Your mom's mistreatment of you will never change. The only person we can change is ourselves and the way we react to really toxic people. In your case, since you are stuck at home with your mother, unable to work, I would seek out ways to get yourself out of the house. Go to free community events (free movies in the park, free museum events, etc., free concerts) in your city. Volunteer somewhere close enough on a convenient bus route that you can walk to and from your house. Go for walks. Listen to music. Write. Paint. Take pictures with your phone. Do something creative to distract yourself while you formulate a plan to move out and get a job.
Unfortunately your choices are limited right now. I know all about the panic attacks causing hives. I have that condition too.
Just ignore your mother. The less interaction you have with her, the better off you'll be. Just create the boundary of: I will only talk to my mother about the essentials of living together which are groceries, her work schedule, my schedule and that's it.
Separate yourself from her. Seek out alternative sources of emotional support where you can. Be it a community center, a free-walk in therapy counseling center. Here on PC. A phone support line. But do NOT rely on your dismissive mother for any emotional support.

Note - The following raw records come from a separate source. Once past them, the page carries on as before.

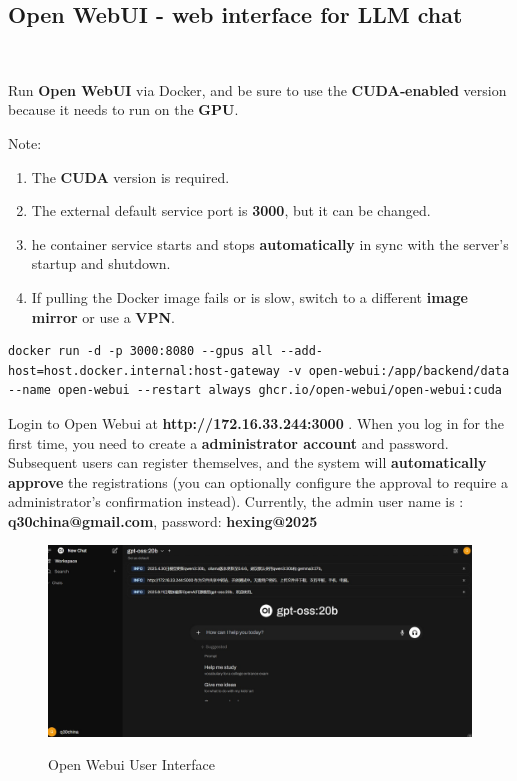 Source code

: 
\subsection{ Open WebUI -  web interface for LLM chat}\

Run\textbf{ Open WebUI} via Docker, and be sure to use the\textbf{ CUDA‑enabled} version because it needs to run on the\textbf{ GPU}.

Note:
\begin{enumerate}
    \item The\textbf{ CUDA} version is required.
    \item The external default service port is \textbf{3000}, but it can be changed.
    \item he container service starts and stops \textbf{automatically} in sync with the server’s startup and shutdown.
    \item If pulling the Docker image fails or is slow, switch to a different\textbf{ image mirror} or use a \textbf{VPN}.
\end{enumerate}

\vspace{0.5cm}

\begin{lstlisting}
docker run -d -p 3000:8080 --gpus all --add-host=host.docker.internal:host-gateway -v open-webui:/app/backend/data --name open-webui --restart always ghcr.io/open-webui/open-webui:cuda
\end{lstlisting}

Login to Open Webui at \textbf{http://172.16.33.244:3000} . When you log in for the first time, you need to create a \textbf{administrator account} and password. Subsequent users can register themselves, and the system will \textbf{automatically approve} the registrations (you can optionally configure the approval to require a administrator’s confirmation instead). Currently, the admin user name is : \textbf{q30china@gmail.com}, password:\textbf{ hexing@2025}

\begin{figure}[H]
    \begin{center}
        \includegraphics[width=.95\linewidth]{res/open-webui.jpg}\\
        \caption{Open Webui User Interface }\label{open-webui}
    \end{center}
\end{figure} 

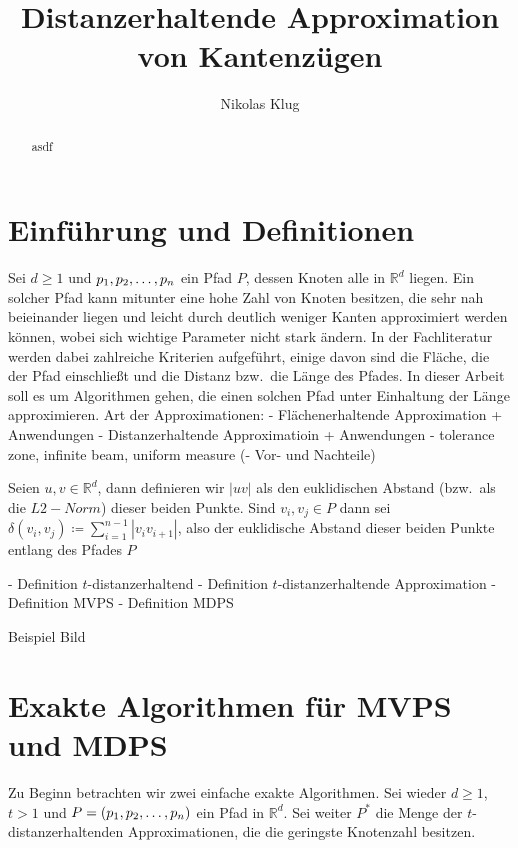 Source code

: \documentclass[11pt]{article}
\title{Distanzerhaltende Approximation von Kantenzügen}
\author{Nikolas Klug}
\newcommand{\R}{\mathbb{R}}
\newcommand{\n}{\newline}
\begin{document}
    \maketitle

    \begin{abstract}
        asdf
    \end{abstract}

    \section{Einführung und Definitionen}
    \label{sec:intro}

    Sei $d\geq1$ und $p_1, p_2, \mathellipsis, p_n$ ein Pfad $P$, dessen Knoten alle in $\R^{d}$ liegen.
    Ein solcher Pfad kann mitunter eine hohe Zahl von Knoten besitzen, die sehr nah beieinander liegen und leicht durch deutlich weniger Kanten approximiert werden können, wobei sich wichtige Parameter nicht stark ändern. In der Fachliteratur werden dabei zahlreiche Kriterien aufgeführt, einige davon sind die Fläche, die der Pfad einschließt und die Distanz bzw.\ die Länge des Pfades. In dieser Arbeit soll es um Algorithmen gehen, die einen solchen Pfad unter Einhaltung der Länge approximieren.
    Art der Approximationen:
    - Flächenerhaltende Approximation + Anwendungen\n
    - Distanzerhaltende Approximatioin + Anwendungen\n
    - tolerance zone, infinite beam, uniform measure\textellipsis\n
    (- Vor- und Nachteile)


    Seien $u, v \in \R^d$, dann definieren wir $|uv|$ als den euklidischen Abstand
    (bzw.\ als die $L2-Norm$) dieser beiden Punkte.
    Sind $v_i, v_j \in P$ dann sei $\delta(v_i, v_j) \coloneqq \sum\limits_{i=1}^{n-1}{|v_i
    v_{i+1}|}$, also der euklidische Abstand dieser beiden Punkte entlang des Pfades $P$

    - Definition $t$-distanzerhaltend\n
    - Definition $t$-distanzerhaltende Approximation\n
    - Definition MVPS\n
    - Definition MDPS\n

    Beispiel Bild

    \section{Exakte Algorithmen für MVPS und MDPS}
    \label{sec:exact}
    
    Zu Beginn betrachten wir zwei einfache exakte Algorithmen.
    Sei wieder $d\geq1$, $t>1$ und $P = (p_1, p_2, \mathellipsis, p_n)$ ein Pfad in $\R^d$. Sei weiter $P^*$ die Menge der $t$-distanzerhaltenden Approximationen, die die geringste Knotenzahl besitzen.
    
\end{document}
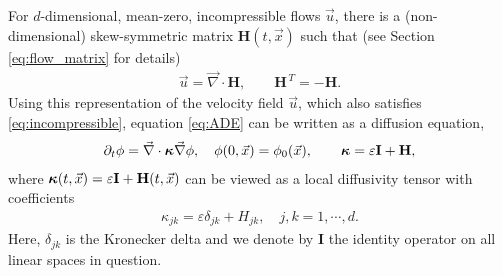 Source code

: \documentclass[11pt]{amsart}
\newcommand{\Hb}{\mathbf{H}}
\newcommand{\Ib}{\mathbf{I}}
\newcommand\bkappa{\mbox{\boldmath${\kappa}$}}
\begin{document}
For $d$-dimensional, mean-zero, incompressible flows $\vec{u}$, there
is a (non-dimensional) skew-symmetric 
matrix $\Hb(t,\vec{x})$ such that (see Section \ref{eq:flow_matrix}
for details) 
\begin{align}\label{eq:u_DH}
 \vec{u}=\vec{\nabla}\cdot\Hb, \qquad  \Hb^{\,T}=-\Hb.
\end{align}
Using this representation of the velocity field $\vec{u}$, which also
satisfies \eqref{eq:incompressible}, equation \eqref{eq:ADE} can be
written as a diffusion equation,  
%
\begin{align}\label{eq:ADE_Divergence}
  \partial_t\phi%
    =\vec{\nabla}\cdot\bkappa\vec{\nabla}\phi, \quad
    \phi(0,\vec{x})=\phi_0(\vec{x}),
    \qquad
    \bkappa=\varepsilon\Ib+\Hb,
\end{align}
%
where $\bkappa(t,\vec{x})=\varepsilon\Ib+\Hb(t,\vec{x})$ can be viewed as a local
diffusivity tensor with coefficients
%
\begin{align}\label{eq:kappa_coeff}
  \kappa_{jk}=\varepsilon\delta_{jk}+H_{jk},\quad j,k=1,\cdots,d.
\end{align}
%
Here, $\delta_{jk}$ is the Kronecker delta and we denote by $\Ib$ the
identity operator on all linear spaces in question.    
\end{document}

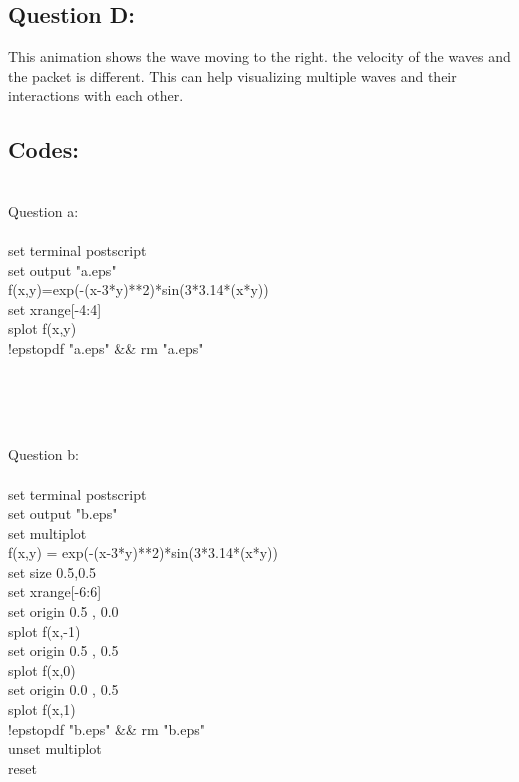 \documentclass[twocolumn]{article}
\begin{document}

\subsection{Question D:}
This animation shows the wave moving to the right. the velocity of the waves and the packet is different. This can help visualizing multiple waves and their interactions with each other.


\subsection{Codes:}

\begin{listing}
\begin{indent}
\\
Question a:
\\
\\
set terminal postscript
\\
set output "a.eps"
\\
f(x,y)=exp(-(x-3*y)**2)*sin(3*3.14*(x*y))
\\
set xrange[-4:4]
\\
splot f(x,y)
\\
!epstopdf "a.eps" && rm "a.eps"
\end{indent}
\end{listing}
\\
\\

\begin{listing}
\begin{indent}
\\
Question b:
\\
\\
set terminal postscript
\\
set output "b.eps"
\\
set multiplot
\\
f(x,y) = exp(-(x-3*y)**2)*sin(3*3.14*(x*y))
\\
set size 0.5,0.5
\\
set xrange[-6:6]
\\
set origin 0.5 , 0.0
\\
splot f(x,-1)
\\
set origin 0.5 , 0.5
\\
splot f(x,0)
\\
set origin 0.0 , 0.5
\\
splot f(x,1)
\\
!epstopdf "b.eps" && rm "b.eps"
\\
unset multiplot
\\
reset
\end{indent}
\end{listing}
\end{document}

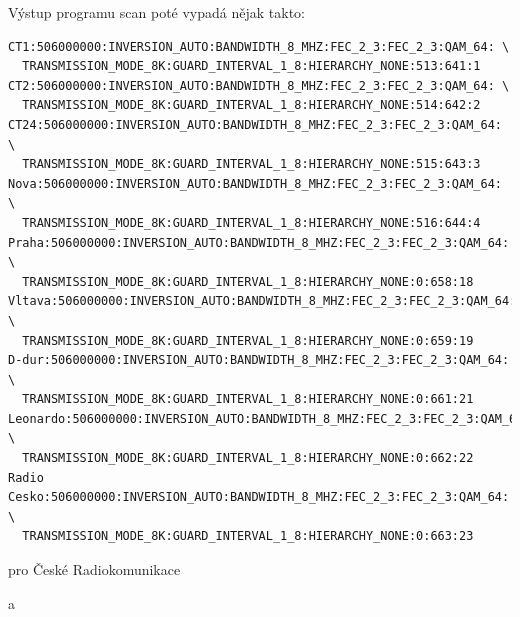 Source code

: \vspace{10pt}

Výstup programu scan poté vypadá nějak takto:
 
\vspace{10pt}

\begin{small}
\begin{verbatim}
CT1:506000000:INVERSION_AUTO:BANDWIDTH_8_MHZ:FEC_2_3:FEC_2_3:QAM_64: \
  TRANSMISSION_MODE_8K:GUARD_INTERVAL_1_8:HIERARCHY_NONE:513:641:1
CT2:506000000:INVERSION_AUTO:BANDWIDTH_8_MHZ:FEC_2_3:FEC_2_3:QAM_64: \
  TRANSMISSION_MODE_8K:GUARD_INTERVAL_1_8:HIERARCHY_NONE:514:642:2
CT24:506000000:INVERSION_AUTO:BANDWIDTH_8_MHZ:FEC_2_3:FEC_2_3:QAM_64: \
  TRANSMISSION_MODE_8K:GUARD_INTERVAL_1_8:HIERARCHY_NONE:515:643:3
Nova:506000000:INVERSION_AUTO:BANDWIDTH_8_MHZ:FEC_2_3:FEC_2_3:QAM_64: \
  TRANSMISSION_MODE_8K:GUARD_INTERVAL_1_8:HIERARCHY_NONE:516:644:4
Praha:506000000:INVERSION_AUTO:BANDWIDTH_8_MHZ:FEC_2_3:FEC_2_3:QAM_64: \
  TRANSMISSION_MODE_8K:GUARD_INTERVAL_1_8:HIERARCHY_NONE:0:658:18
Vltava:506000000:INVERSION_AUTO:BANDWIDTH_8_MHZ:FEC_2_3:FEC_2_3:QAM_64: \
  TRANSMISSION_MODE_8K:GUARD_INTERVAL_1_8:HIERARCHY_NONE:0:659:19
D-dur:506000000:INVERSION_AUTO:BANDWIDTH_8_MHZ:FEC_2_3:FEC_2_3:QAM_64: \
  TRANSMISSION_MODE_8K:GUARD_INTERVAL_1_8:HIERARCHY_NONE:0:661:21
Leonardo:506000000:INVERSION_AUTO:BANDWIDTH_8_MHZ:FEC_2_3:FEC_2_3:QAM_64: \
  TRANSMISSION_MODE_8K:GUARD_INTERVAL_1_8:HIERARCHY_NONE:0:662:22
Radio Cesko:506000000:INVERSION_AUTO:BANDWIDTH_8_MHZ:FEC_2_3:FEC_2_3:QAM_64: \
  TRANSMISSION_MODE_8K:GUARD_INTERVAL_1_8:HIERARCHY_NONE:0:663:23
\end{verbatim}
\end{small}

\vspace{10pt}

pro České Radiokomunikace

\vspace{10pt}

a

\vspace{10pt}

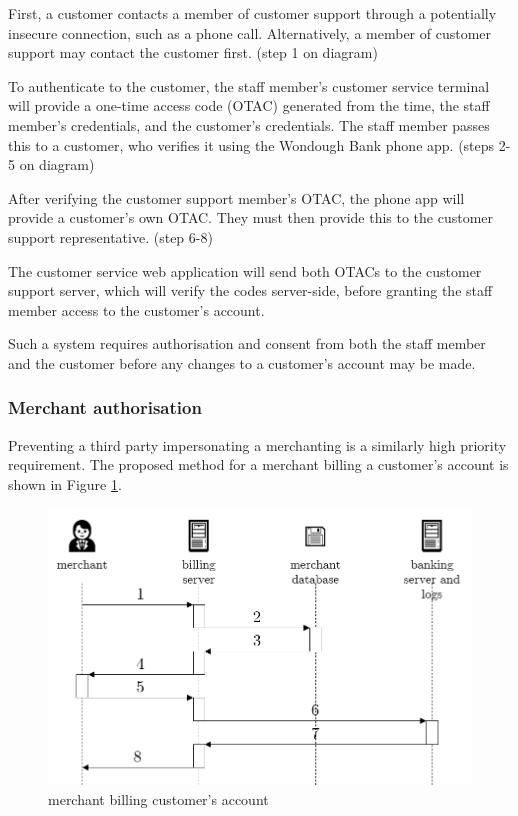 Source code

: First, a customer contacts a member of customer support through a potentially insecure connection, such as a phone call. Alternatively, a member of customer support may contact the customer first. (step 1 on diagram)

To authenticate to the customer, the staff member’s customer service terminal will provide a one-time access code (OTAC) generated from the time, the staff member’s credentials, and the customer’s credentials. The staff member passes this to a customer, who verifies it using the Wondough Bank phone app. (steps 2-5 on diagram)

After verifying the customer support member’s OTAC, the phone app will provide a customer’s own OTAC. They must then provide this to the customer support representative. (step 6-8)

The customer service web application will send both OTACs to the customer support server, which will verify the codes server-side, before granting the staff member access to the customer’s account.

Such a system requires authorisation and consent from both the staff member and the customer before any changes to a customer’s account may be made.

\subsubsection{Merchant authorisation}

Preventing a third party impersonating a merchanting is a similarly high priority requirement.  The proposed method for a merchant billing a customer’s account is shown in Figure \ref{merchantBilling}.

\begin{figure}
    \includegraphics[width=\columnwidth]{images/merchant-billing}
    \caption{merchant billing customer’s account}
    \centering
    \label{merchantBilling}
\end{figure}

I empathize with you 100% b/c I was in your shoes. And still am 26 years later unfortunately due to my own foolish choices. I lived with my mother for 6 years in my 20s, and now again, for almost a year in my late 40s. Very unpleasant but quite necessary due to my financial straits.
Try the suggestions I've listed. Set interpersonal boundaries with her. Do NOT seek her emotional support since she is so dismissive of your feelings already.
Make yourself a priority and take small steps to get yourself out of your house, away from your mother, albeit temporarily until you can get income from a job and find a way to move out.
Create a list. Create a timeline. Give yourself goals to follow and check them off one at a time. It will keep you distracted from her dismissive behavior, and keep you focused on creating a fulfilling life for yourself away from her.